Top of Task input

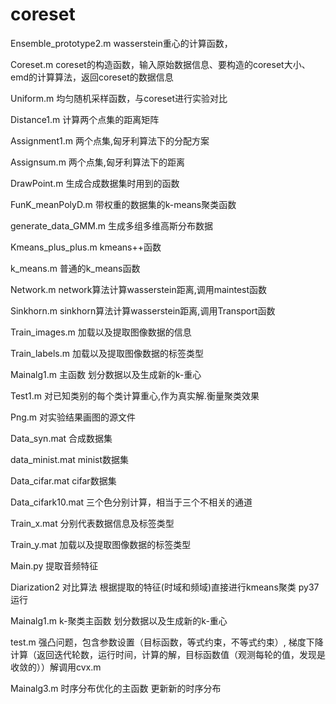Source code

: # coreset
Ensemble_prototype2.m  wasserstein重心的计算函数，

Coreset.m    coreset的构造函数，输入原始数据信息、要构造的coreset大小、emd的计算算法，返回coreset的数据信息

Uniform.m  均匀随机采样函数，与coreset进行实验对比

Distance1.m  计算两个点集的距离矩阵

Assignment1.m 两个点集,匈牙利算法下的分配方案

Assignsum.m 两个点集,匈牙利算法下的距离

DrawPoint.m  生成合成数据集时用到的函数

FunK_meanPolyD.m 带权重的数据集的k-means聚类函数

generate_data_GMM.m 生成多组多维高斯分布数据

Kmeans_plus_plus.m kmeans++函数

k_means.m 普通的k_means函数

Network.m network算法计算wasserstein距离,调用maintest函数

Sinkhorn.m sinkhorn算法计算wasserstein距离,调用Transport函数

Train_images.m 加载以及提取图像数据的信息

Train_labels.m 加载以及提取图像数据的标签类型

Mainalg1.m 主函数 划分数据以及生成新的k-重心

Test1.m 对已知类别的每个类计算重心,作为真实解.衡量聚类效果

Png.m  对实验结果画图的源文件

Data_syn.mat 合成数据集

data_minist.mat  minist数据集

Data_cifar.mat cifar数据集

Data_cifark10.mat     三个色分别计算，相当于三个不相关的通道

Train_x.mat 分别代表数据信息及标签类型 

Train_y.mat  加载以及提取图像数据的标签类型


Main.py 提取音频特征 

Diarization2 对比算法 根据提取的特征(时域和频域)直接进行kmeans聚类 py37运行

Mainalg1.m k-聚类主函数 划分数据以及生成新的k-重心


test.m  强凸问题，包含参数设置（目标函数，等式约束，不等式约束）, 梯度下降计算（返回迭代轮数，运行时间，计算的解，目标函数值（观测每轮的值，发现是收敛的））解调用cvx.m

Mainalg3.m 时序分布优化的主函数 更新新的时序分布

Bottom of Task input

Please copy the records above word for word, leaving out every picture.

▶ _Output of the task_:
Source code

: # coreset
Ensemble_prototype2.m  wasserstein重心的计算函数，

Coreset.m    coreset的构造函数，输入原始数据信息、要构造的coreset大小、emd的计算算法，返回coreset的数据信息

Uniform.m  均匀随机采样函数，与coreset进行实验对比

Distance1.m  计算两个点集的距离矩阵

Assignment1.m 两个点集,匈牙利算法下的分配方案

Assignsum.m 两个点集,匈牙利算法下的距离

DrawPoint.m  生成合成数据集时用到的函数

FunK_meanPolyD.m 带权重的数据集的k-means聚类函数

generate_data_GMM.m 生成多组多维高斯分布数据

Kmeans_plus_plus.m kmeans++函数

k_means.m 普通的k_means函数

Network.m network算法计算wasserstein距离,调用maintest函数

Sinkhorn.m sinkhorn算法计算wasserstein距离,调用Transport函数

Train_images.m 加载以及提取图像数据的信息

Train_labels.m 加载以及提取图像数据的标签类型

Mainalg1.m 主函数 划分数据以及生成新的k-重心

Test1.m 对已知类别的每个类计算重心,作为真实解.衡量聚类效果

Png.m  对实验结果画图的源文件

Data_syn.mat 合成数据集

data_minist.mat  minist数据集

Data_cifar.mat cifar数据集

Data_cifark10.mat     三个色分别计算，相当于三个不相关的通道

Train_x.mat 分别代表数据信息及标签类型 

Train_y.mat  加载以及提取图像数据的标签类型


Main.py 提取音频特征 

Diarization2 对比算法 根据提取的特征(时域和频域)直接进行kmeans聚类 py37运行

Mainalg1.m k-聚类主函数 划分数据以及生成新的k-重心


test.m  强凸问题，包含参数设置（目标函数，等式约束，不等式约束）, 梯度下降计算（返回迭代轮数，运行时间，计算的解，目标函数值（观测每轮的值，发现是收敛的））解调用cvx.m

Mainalg3.m 时序分布优化的主函数 更新新的时序分布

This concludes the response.